As insurance professionals and business owners, you know preparation is imperative to minimizing storm exposures and ensuring a quick return to business in cases of interruption. In this blog, we’ll cover ways to minimize damage to your business, keeping your business and employees safe, and recovering quickly if a storm impacts your business.
Before the Storm
If your is business located in the Southeast, especially in the Gulf Coast, you know that hurricane preparation begins well before a storm begins to form in the Atlantic. Based on your location, there are some structural enhancements that can be added to your building to keep it as protected as possible. Doors and windows are the main entry points for wind and water, so their protection is essential to fortifying the building. Installing hurricane shutters, wind-rated windows, and braced or wind-rated garage doors is a good standard preventative measure.
Additionally, all businesses should have a Hurricane Preparedness Plan.
Hurricane Preparedness Plan
When determining preparation elements for before, during and after the storm’s arrival, consider the following key factors:
Who will implement the plan? Determine which staff will be available and able to manage the plan. Create an emergency phone list with the cell phone numbers of the essential workers that will implement the plan, as well as a list of all employees who will need to be communicated to before, during and after the storm. In addition to the staff’s information, compile the contact information for local emergency response teams, vendors (e.g., utilities, security, off site storage), your insurance agent, and FEMA.
What tasks will need to be completed? This list should include tasks such as securing the building or worksite, protecting or relocating valuable or fragile possessions, backing data up to an external drive or cloud storage, and securely storing all money on hand. Also consider the items you will need during an emergency. Determine what protection tools (e.g., sandbags, plywood) and emergency kit items you would like to have available.
When do we implement the plan? Determine a timeline for each phase of the plan including when staff will be released from work, and when the business will be closed to customers. You must also determine when essential staff, and when full staff should return to work as well as the conditions that will predicate the return.

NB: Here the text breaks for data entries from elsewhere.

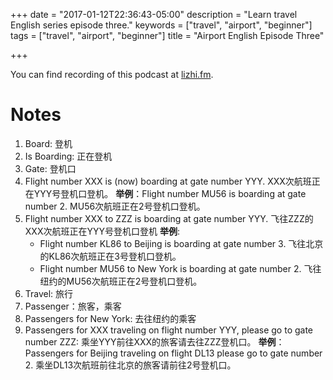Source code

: +++
date = "2017-01-12T22:36:43-05:00"
description = "Learn travel English series episode three."
keywords = ["travel", "airport", "beginner"]
tags = ["travel", "airport", "beginner"]
title = "Airport English Episode Three"

+++


You can find recording of this podcast at [lizhi.fm](https://www.lizhi.fm/1513920/2579237290890058758).

# Notes

1. Board: 登机
2. Is Boarding: 正在登机
3. Gate: 登机口
4. Flight number XXX is (now) boarding at gate number YYY. XXX次航班正在YYY号登机口登机。
   **举例**：Flight number MU56 is boarding at gate number 2. MU56次航班正在2号登机口登机。
5. Flight number XXX to ZZZ is boarding at gate number YYY. 飞往ZZZ的XXX次航班正在YYY号登机口登机
   **举例**:
   - Flight number KL86 to Beijing is boarding at gate number 3. 飞往北京的KL86次航班正在3号登机口登机。
   - Flight number MU56 to New York is boarding at gate number 2. 飞往纽约的MU56次航班正在2号登机口登机。
6. Travel: 旅行
7. Passenger：旅客，乘客
8. Passengers for New York: 去往纽约的乘客
9. Passengers for XXX traveling on flight number YYY, please go to gate number ZZZ: 乘坐YYY前往XXX的旅客请去往ZZZ登机口。
   **举例**：Passengers for Beijing traveling on flight DL13 please go to gate number 2. 乘坐DL13次航班前往北京的旅客请前往2号登机口。

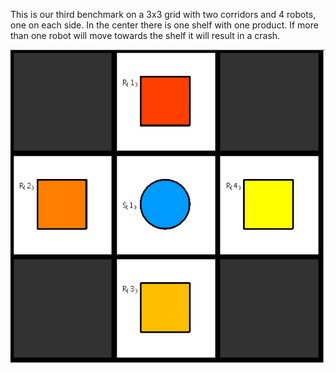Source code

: This is our third benchmark on a 3x3 grid with two corridors and 4 robots, one on each side. In the center there is one shelf with one product. If more than one robot will move towards the shelf it will result in a crash.

![Benchmark3](instance/x3_y3_n5_r4_s1_ps0_pr1_u1_o1_N003.png "Benchmark3")

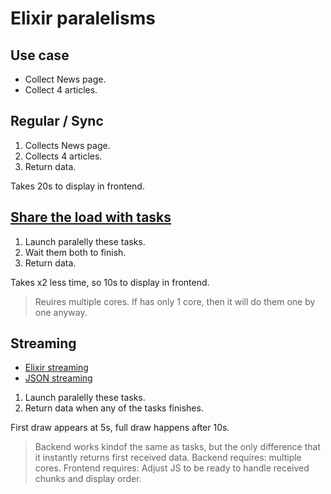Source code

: # Elixir paralelisms

## Use case

* Collect News page.
* Collect 4 articles.


## Regular / Sync

1. Collects News page.
2. Collects 4 articles.
3. Return data.

Takes 20s to display in frontend.

## [Share the load with tasks](https://hexdocs.pm/elixir/Task.html)

1. Launch paralelly these tasks.
2. Wait them both to finish.
3. Return data.

Takes x2 less time, so 10s to display in frontend.

> Reuires multiple cores. If has only 1 core, then it will do them one by one anyway.

## Streaming

* [Elixir streaming](https://gist.github.com/eezis/9728126)
* [JSON streaming](https://instantdomainsearch.com/articles/streaming-json-jsons/)

1. Launch paralelly these tasks.
2. Return data when any of the tasks finishes.

First draw appears at 5s, full draw happens after 10s.

> Backend works kindof the same as tasks, but the only difference that it instantly returns first received data.
> Backend requires: multiple cores.
> Frontend requires: Adjust JS to be ready to handle received chunks and display order.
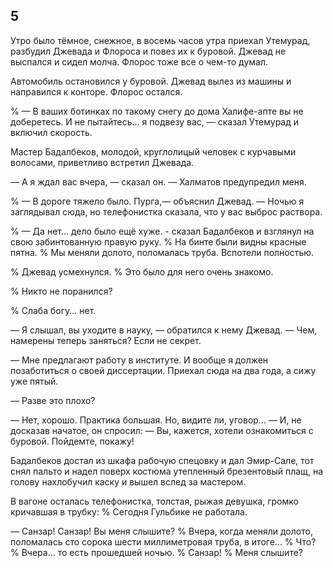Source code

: ## 5

Утро было тёмное, снежное, в восемь часов утра приехал Утемурад, разбудил Джевада и Флороса и повез их к буровой.
Джевад не выспался и сидел молча.
Флорос тоже все о чем-то думал.

Автомобиль остановился у буровой.
Джевад вылез из машины и направился к конторе.
Флорос остался.

% — В ваших ботинках по такому снегу до дома Халифе-апте вы не доберетесь.
И не пытайтесь... я подвезу вас, — сказал Утемурад и включил скорость.

Мастер Бадалбеков, молодой, круглолицый человек с курчавыми волосами, приветливо встретил Джевада.

— А я ждал вас вчера, — сказал он.
— Халматов предупредил меня.

% — В дороге тяжело было.
Пурга,— объяснил Джевад.
— Ночью я заглядывал сюда, но телефонистка сказала, что у вас выброс раствора.

% — Да нет... дело было ещё хуже. - сказал Бадалбеков и взглянул на свою забинтованную правую руку.
% На бинте были видны красные пятна.
% Мы меняли долото, поломалась труба.
Вспотели полностью.

% Джевад усмехнулся.
% Это было для него очень знакомо.

% Никто не поранился?

% Слаба богу... нет.

— Я слышал, вы уходите в науку, — обратился к нему Джевад. — Чем,  намерены теперь заняться?
Если не секрет.

— Мне предлагают работу в институте.
И вообще я должен позаботиться о своей диссертации.
Приехал сюда на два года, а сижу уже пятый.

— Разве это плохо?

— Нет, хорошо.
Практика большая.
Но, видите ли, уговор... — И, не досказав начатое, он спросил: — Вы, кажется, хотели ознакомиться с буровой.
Пойдемте, покажу!

Бадалбеков достал из шкафа рабочую спецовку и дал Эмир-Сале, тот снял пальто и надел поверх костюма утепленный брезентовый плащ, на голову нахлобучил каску и вышел вслед за мастером.

В вагоне осталась телефонистка, толстая, рыжая девушка, громко кричавшая в трубку:
% Сегодня Гульбике не работала.

— Санзар!
Санзар!
Вы меня слышите?
% Вчера, когда меняли долото, поломалась сто сорока шести миллиметровая труба, в итоге...
% Что?
% Вчера... то есть прошедшей ночью.
% Санзар!
% Меня слышите?
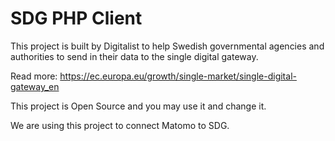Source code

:# SDG PHP Client


This project is built by Digitalist to help Swedish governmental agencies and authorities to send in their data to the single digital gateway.

Read more: https://ec.europa.eu/growth/single-market/single-digital-gateway_en

This project is Open Source and you may use it and change it.

We are using this project to connect Matomo to SDG.

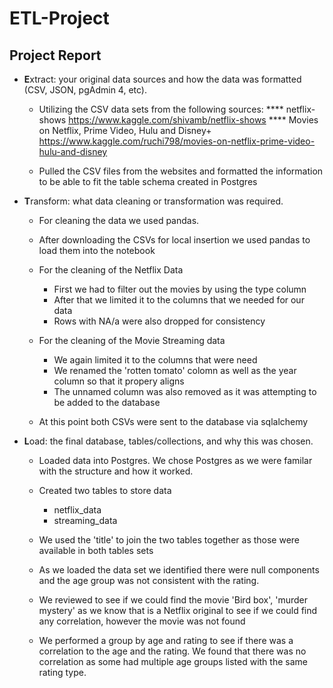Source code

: # ETL-Project

## Project Report

* **E**xtract: your original data sources and how the data was formatted (CSV, JSON, pgAdmin 4, etc).

    * Utilizing the CSV data sets from the following sources:
        **** netflix-shows https://www.kaggle.com/shivamb/netflix-shows
        **** Movies on Netflix, Prime Video, Hulu and Disney+ https://www.kaggle.com/ruchi798/movies-on-netflix-prime-video-hulu-and-disney
    
    * Pulled the CSV files from the websites and formatted the information to be able to fit the table schema created in Postgres


* **T**ransform: what data cleaning or transformation was required.
    * For cleaning the data we used pandas.
    * After downloading the CSVs for local insertion we used pandas to load them into the notebook

    * For the cleaning of the Netflix Data
        * First we had to filter out the movies by using the type column
        * After that we limited it to the columns that we needed for our data
        * Rows with NA/a were also dropped for consistency

    * For the cleaning of the Movie Streaming data
        * We again limited it to the columns that were need 
        * We renamed the 'rotten tomato' colomn as well as the year column so that it propery aligns
        * The unnamed column was also removed as it was attempting to be added to the database
        
    * At this point both CSVs were sent to the database via sqlalchemy

* **L**oad: the final database, tables/collections, and why this was chosen.
    
    * Loaded data into Postgres.  We chose Postgres as we were familar with the structure and how it worked.
    
    * Created two tables to store data
        * netflix_data
        * streaming_data
    * We used the 'title' to join the two tables together as those were available in both tables sets

    * As we loaded the data set we identified there were null components and the age group was not consistent with the rating.

    * We reviewed to see if we could find the movie 'Bird box', 'murder mystery' as we know that is a Netflix original to see if we could find any correlation, however the movie was not found

    * We performed a group by age and rating to see if there was a correlation to the age and the rating.  We found that there was no correlation as some had multiple age groups listed with the same rating type.

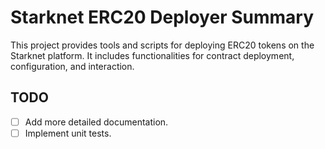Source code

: # Starknet ERC20 Deployer Summary

This project provides tools and scripts for deploying ERC20 tokens on the Starknet platform. It includes functionalities for contract deployment, configuration, and interaction.

## TODO

- [ ] Add more detailed documentation.
- [ ] Implement unit tests.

Where will you relocate your equipment, inventory, and company vehicles, if needed? You will also need to establish a location for storing emergency and First-Aid kits, backup generators, and sandbags.
How will you put all these details into action? By implementing your plan. This starts with effective staff training. Your plan and trainings should identify a clear timeline for executing the plan and each task, including who is responsible, must be covered in detail.
After the Storm
Once the storm has passed, it’s time to assess the damage and implement the plan for moving forward. Here are some tips for dealing with the results of a hurricane.
- Monitor radio and television to determine if, and when, you will be able to access your business location.
- Assess the damage to your building structure; if it appears unsafe, do not enter.
- Do take pictures and video recordings of any damages.
- As best as possible, use tarps and other weatherproof materials to cover damage. Seal window and door openings to prevent further damage.
- Contact all staff to check on their safety, and provide guidance on returning to work
- Contact your insurance company
Hurricane season can be an uneasy time for Gulf Coast residents and doubly so for its business owners. Preparing now, before any storm arrives, provides the comfort that your business will be ready to face hurricanes and recover quickly. Now is also a good time to meet with your agent to review your insurance coverage and ensure your business is adequately protected from hurricane-related damages.